= Illuminare – Centre for the Study of Medieval Art =

Illuminare – Centre for the Study of Medieval Art KU Leuven, is a university-led research and documentation centre. It is situated in the University Library (Ladeuzeplein in Leuven) in the town of Leuven, Belgium and is accessible to both academics and students. The focus on Medieval and Early Modern Art from the Southern Low Countries in a European perspective is facilitated by both research and doctoral projects that are in turn supported by a vast international network of universities, institutions, and museums.

== Research ==
Illuminare conserves and catalogues illuminated manuscripts and carries out art technical research (Book Heritage Lab). Recent research and conservation projects performed by the Book Heritage Lab, include the Codex Eyckensis (8th century) (2016/18), the illuminated manuscripts from the Mayer van den Bergh Museum (2014/19), the technological study of the Enclosed Gardens of Mechelen (Art Garden, 2016/20) and the Bruegel drawings and prints project (Fingerprint 2016/20). Equally, Illuminare examines, through an interdisciplinary approach, the iconology of Medieval Art (Iconology Research Group). Recent research projects of the Iconology Research Group have been, among others, the study of the phenomenon of the 'John the Baptist's head on a platter' (2012/16), the study of liturgical objects and their use in Belgian collections (OrnaSacra, 2017/21), and the examination of the afterlife of the figure of Kairos (2017/21).
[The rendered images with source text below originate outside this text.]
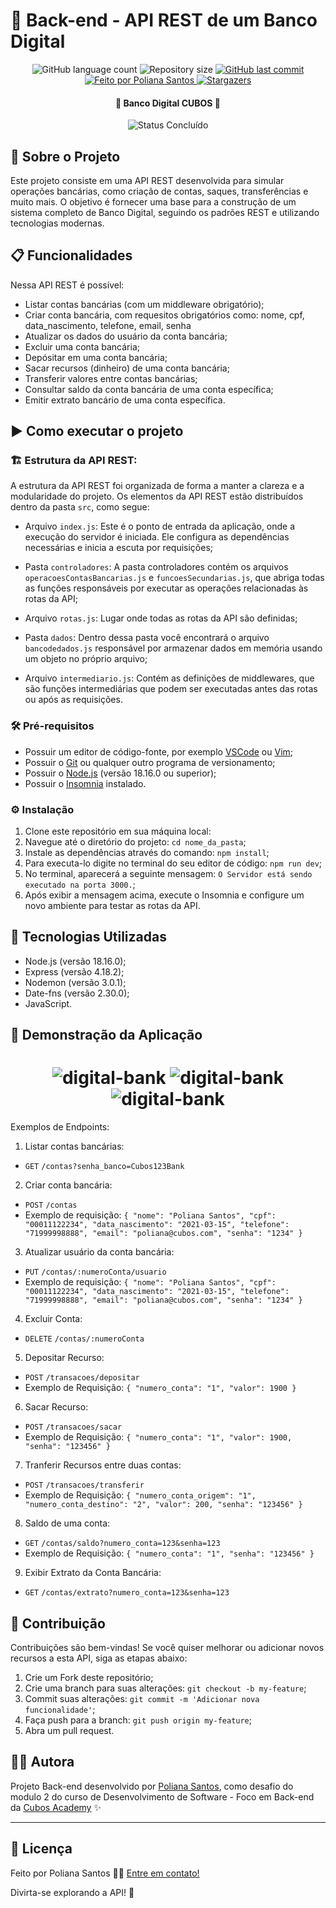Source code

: # 🏦 Back-end - API REST de um Banco Digital

<p align="center">
  <img alt="GitHub language count" src="https://img.shields.io/github/languages/count/polianams/desafio-backend-m02-b2bt05?color=%2304D361">

  <img alt="Repository size" src="https://img.shields.io/github/repo-size/polianams/desafio-backend-m02-b2bt05">
  
  <a href="https://github.com/polianams/desafio-backend-m02-b2bt05/commits/main">
    <img alt="GitHub last commit" src="https://img.shields.io/github/last-commit/polianams/desafio-backend-m02-b2bt05">
  </a>
  
   <a href="https://cubos.academy/](https://www.linkedin.com/in/polianams/">
    <img alt="Feito por Poliana Santos" src="https://img.shields.io/badge/feito-por%20Poliana%20Santos-D818A5">
   </a>
   
   <a href="https://github.com/polianams/desafio-backend-m02-b2bt05/stargazers">
    <img alt="Stargazers" src="https://img.shields.io/github/stars/polianams/desafio-backend-m02-b2bt05?style=social">
  </a>
</p>

<h4 align=center> 
	🚧 Banco Digital CUBOS 🚧
</h4>

<p align="center">
	<img alt="Status Concluído" src="https://img.shields.io/badge/STATUS-CONCLU%C3%8DDO-brightgreen">
</p>

## 📝 Sobre o Projeto

Este projeto consiste em uma API REST desenvolvida para simular operações bancárias, como criação de contas, saques, transferências e muito mais. O objetivo é fornecer uma base para a construção de um sistema completo de Banco Digital, seguindo os padrões REST e utilizando tecnologias modernas.

## 📋 Funcionalidades

Nessa API REST é possível:

- Listar contas bancárias (com um middleware obrigatório);
- Criar conta bancária, com requesitos obrigatórios como: nome, cpf, data_nascimento, telefone, email, senha
- Atualizar os dados do usuário da conta bancária;
- Excluir uma conta bancária;
- Depósitar em uma conta bancária;
- Sacar recursos (dinheiro) de uma conta bancária;
- Transferir valores entre contas bancárias;
- Consultar saldo da conta bancária de uma conta específica;
- Emitir extrato bancário de uma conta específica.

## ▶️ Como executar o projeto

### 🏗️ Estrutura da API REST:

A estrutura da API REST foi organizada de forma a manter a clareza e a modularidade do projeto. Os elementos da API REST estão distribuídos dentro da pasta `src`, como segue:

- Arquivo `index.js`: Este é o ponto de entrada da aplicação, onde a execução do servidor é iniciada. Ele configura as dependências necessárias e inicia a escuta por requisições;

- Pasta `controladores`: A pasta controladores contém os arquivos `operacoesContasBancarias.js` e `funcoesSecundarias.js`, que abriga todas as funções responsáveis por executar as operações relacionadas às rotas da API;
- Arquivo `rotas.js`: Lugar onde todas as rotas da API são definidas;

- Pasta `dados`: Dentro dessa pasta você encontrará o arquivo `bancodedados.js` responsável por armazenar dados em memória usando um objeto no próprio arquivo;

- Arquivo `intermediario.js`: Contém as definições de middlewares, que são funções intermediárias que podem ser executadas antes das rotas ou após as requisições.

### 🛠️ Pré-requisitos

- Possuir um editor de código-fonte, por exemplo [VSCode](https://code.visualstudio.com/download) ou [Vim](https://www.vim.org/download.php);
- Possuir o [Git](https://git-scm.com/downloads) ou qualquer outro programa de versionamento;
- Possuir o [Node.js](https://nodejs.org/en/download/current) (versão 18.16.0 ou superior);
- Possuir o [Insomnia](https://insomnia.rest/download) instalado.

### ⚙️ Instalação

1. Clone este repositório em sua máquina local:
2. Navegue até o diretório do projeto: `cd nome_da_pasta`;
3. Instale as dependências através do comando: `npm install`;
4. Para executa-lo digite no terminal do seu editor de código: `npm run dev`;
5. No terminal, aparecerá a seguinte mensagem: `O Servidor está sendo executado na porta 3000.`;
6. Após exibir a mensagem acima, execute o Insomnia e configure um novo ambiente para testar as rotas da API.

## 🚀 Tecnologias Utilizadas

- Node.js (versão 18.16.0);
- Express (versão 4.18.2);
- Nodemon (versão 3.0.1);
- Date-fns (versão 2.30.0);
- JavaScript.

## 🎲 Demonstração da Aplicação

<h1 align="center">
    <img alt="digital-bank" title="digitalBank" src="assets/banco-digital-1.gif" />
    <img alt="digital-bank" title="digitalBank" src="assets/banco-digital-2.gif" />
    <img alt="digital-bank" title="digitalBank" src="assets/banco-digital-3.gif" />
</h1>

Exemplos de Endpoints:

1. Listar contas bancárias:

- `GET` `/contas?senha_banco=Cubos123Bank`

2. Criar conta bancária:

- `POST` `/contas`
- Exemplo de requisição:
  `{
    "nome": "Poliana Santos",
    "cpf": "00011122234",
    "data_nascimento": "2021-03-15",
    "telefone": "71999998888",
    "email": "poliana@cubos.com",
    "senha": "1234"
}`

3. Atualizar usuário da conta bancária:

- `PUT` `/contas/:numeroConta/usuario`
- Exemplo de requisição:
  `{
    "nome": "Poliana Santos",
    "cpf": "00011122234",
    "data_nascimento": "2021-03-15",
    "telefone": "71999998888",
    "email": "poliana@cubos.com",
    "senha": "1234"
}`

4. Excluir Conta:

- `DELETE` `/contas/:numeroConta`

5. Depositar Recurso:

- `POST` `/transacoes/depositar`
- Exemplo de Requisição:
  `{
	"numero_conta": "1",
	"valor": 1900
}`

6. Sacar Recurso:

- `POST` `/transacoes/sacar`
- Exemplo de Requisição:
  `{
	"numero_conta": "1",
	"valor": 1900,
  "senha": "123456"
}`

7. Tranferir Recursos entre duas contas:

- `POST` `/transacoes/transferir`
- Exemplo de Requisição:
  `{
  "numero_conta_origem": "1",
  "numero_conta_destino": "2",
  "valor": 200,
  "senha": "123456"
}`

8. Saldo de uma conta:

- `GET` `/contas/saldo?numero_conta=123&senha=123`
- Exemplo de Requisição:
  `{
  "numero_conta": "1",
  "senha": "123456"
}`

9. Exibir Extrato da Conta Bancária:

- `GET` `/contas/extrato?numero_conta=123&senha=123`

## 🤝 Contribuição

Contribuições são bem-vindas! Se você quiser melhorar ou adicionar novos recursos a esta API, siga as etapas abaixo:

1. Crie um Fork deste repositório;
2. Crie uma branch para suas alterações: `git checkout -b my-feature`;
3. Commit suas alterações: `git commit -m 'Adicionar nova funcionalidade'`;
4. Faça push para a branch: `git push origin my-feature`;
5. Abra um pull request.

## 🧙‍♂️ Autora

Projeto Back-end desenvolvido por [Poliana Santos](https://www.linkedin.com/in/polianams/), como desafio do modulo 2 do curso de Desenvolvimento de Software - Foco em Back-end da [Cubos Academy](https://cubos.academy/) ✨

---

## 📝 Licença

<!-- Este projeto esta sobe a licença [MIT](./LICENSE). -->

Feito por Poliana Santos 👋🏽 [Entre em contato!](https://www.linkedin.com/in/polianams/)

Divirta-se explorando a API! 🌟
The research centre holds and manages several research archives previously belonging to renowned art historians such as Maurits Smeyers, Bert Cardon, Jan Karel Steppe, Antoine De Schrijver, and Hans Nieuwdorp.

== Exhibitions ==
Illuminare organises national and international exhibitions; the most recent exhibitions include, In Search of Utopia (2016/17, M-Museum of Leuven); Hieronymus Cock - The Renaissance in Print (2013, M-Museum of Leuven and Fondation Custodia, Paris); Magnificent Middle Ages (2013, Museum Plantin-Moretus, Antwerp); The Anjou Bible - A Royal Manuscript Revealed (2010, M-Museum of Leuven) and Rogier van der Weyden 1400/1464 – Master of Passions (2009, M-Museum of Leuven)

== Publications ==
In addition, the research centre publishes four in-house publications: Corpus of Illuminated Manuscripts, Art and Religion, Studies in Iconology, and Iconologies. Illuminare also produces exhibition catalogues and colloquium proceedings. In 2017, the Royal Flemish Academy for Sciences and the Arts bestowed the whole Illuminare team with the annual Science Communication Prize, in recognition of the exhibition In Search of Utopia.